Parece mentira, en primer lugar, que sea noticia -no lo sería en ningún país europeo, donde estos encuentros son cosa frecuente- que el primer ministro y el líder de la oposición se vean y se hablen con normalidad. En segundo término, que haya 'cumbre' no significa que uno hable y el otro acepte sumisamente lo que diga el primero. Ya contemplamos suficientes actos de prepotencia procedentes de Waterloo y de su 'enviada especial' al Congreso de los Diputados como para que se repitan por parte de los dos partidos que sustentan -no muy eficazmente, por cierto- a nivel nacional el entramado político del país.
Por supuesto, nadie puede erigirse en portavoz de la nación, desde luego no los periodistas y ni siquiera los hacedores de encuestas a las que tanta relevancia otorgamos.
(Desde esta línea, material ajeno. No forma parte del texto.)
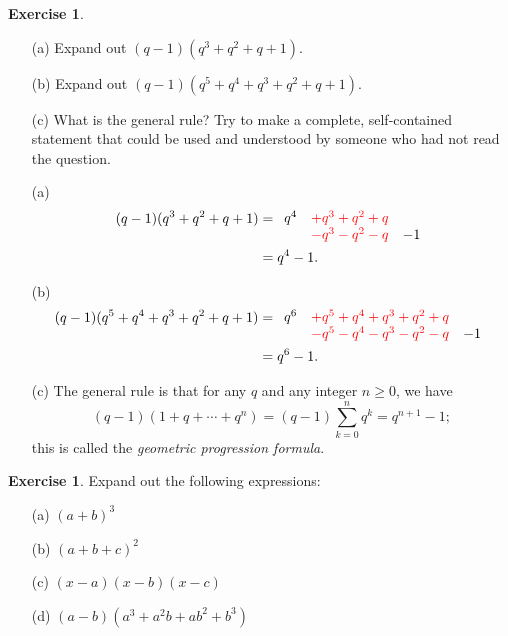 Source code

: \documentclass[a4paper]{book}
\newcommand{\RED}[1]{{\color{red}#1}}
\newcommand{\PURPLE}[1]{{\color{purple}#1}}
\renewcommand{\:}{\colon}
\newcommand{\DEFN}[1]{\PURPLE{\emph{#1}}}
\newcommand{\ghost}{{\tiny $\color[gray]{1}.$}}
\theoremstyle{definition}
\newtheorem{exercise}[theorem]{Exercise}
\renewenvironment{solution}{\SolutionInline}{\endSolutionInline}
\begin{document}
\begin{exercise}
 \begin{itemize}
  \item[(a)] Expand out $(q-1)(q^3+q^2+q+1)$.
  \item[(b)] Expand out $(q-1)(q^5+q^4+q^3+q^2+q+1)$.
  \item[(c)] What is the general rule?  Try to make a complete,
   self-contained statement that could be used and understood by
   someone who had not read the question.
 \end{itemize}
\end{exercise}
\begin{solution}
 \begin{itemize}
  \item[(a)] \ghost\vspace{-5ex}
   \begin{align*}
    (q-1)(q^3+q^2+q+1) &=
     \raisebox{-1.3ex}{$\begin{array}{lll}
      q^4 &\RED{+q^3+q^2+q}& \\
      &\RED{-q^3-q^2-q}&-1
     \end{array}$} \\
    &= q^4-1.
   \end{align*}
  \item[(b)] \ghost\vspace{-5ex}
   \begin{align*}
    (q-1)(q^5+q^4+q^3+q^2+q+1) &=
     \raisebox{-1.3ex}{$\begin{array}{lll}
      q^6 &\RED{+q^5+q^4+q^3+q^2+q}& \\
      &\RED{-q^5-q^4-q^3-q^2-q}&-1
     \end{array}$} \\
    &= q^6-1.
   \end{align*}
  \item[(c)] The general rule is that for any $q$ and any integer
   $n\geq 0$, we have 
   \[ (q-1)(1+q+\dotsb+q^n) = (q-1)\sum_{k=0}^nq^k = 
       q^{n+1}-1; 
   \]
   this is called the \DEFN{geometric progression formula}.
 \end{itemize}
\end{solution}
\begin{exercise}
 Expand out the following expressions:
 \begin{itemize}
  \item[(a)] $(a+b)^3$
  \item[(b)] $(a+b+c)^2$
  \item[(c)] $(x-a)(x-b)(x-c)$
  \item[(d)] $(a-b)(a^3+a^2b+ab^2+b^3)$
 \end{itemize}
\end{exercise}
\end{document}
Pero sí está claro que la gente-de-la-calle reclama un entendimiento en cuestiones clave, una mano tendida desde el Gobierno y una crítica razonable y razonada de la oposición a cuantas cosas están suponiendo un peligro para las formas democráticas por parte del Ejecutivo: contrataciones masivas y sin control de asesores, gasto disparado en publicidades no siempre justificadas, escaso respeto a la normativa y a la legislación vigente, transparencia cero... La lista podría ser muy larga, y merecería un largo encuentro, en el que se hablase muy sincera y respetuosamente, entre los dos políticos. No como en las tan inútiles sesiones de control parlamentario al Ejecutivo, marco para las descalificaciones, para el diálogo de besugos y para los silencios, envueltos, eso sí, en muchas palabras huecas y en aún más aplausos pelotas. El miércoles volveremos, me temo, a comprobarlo.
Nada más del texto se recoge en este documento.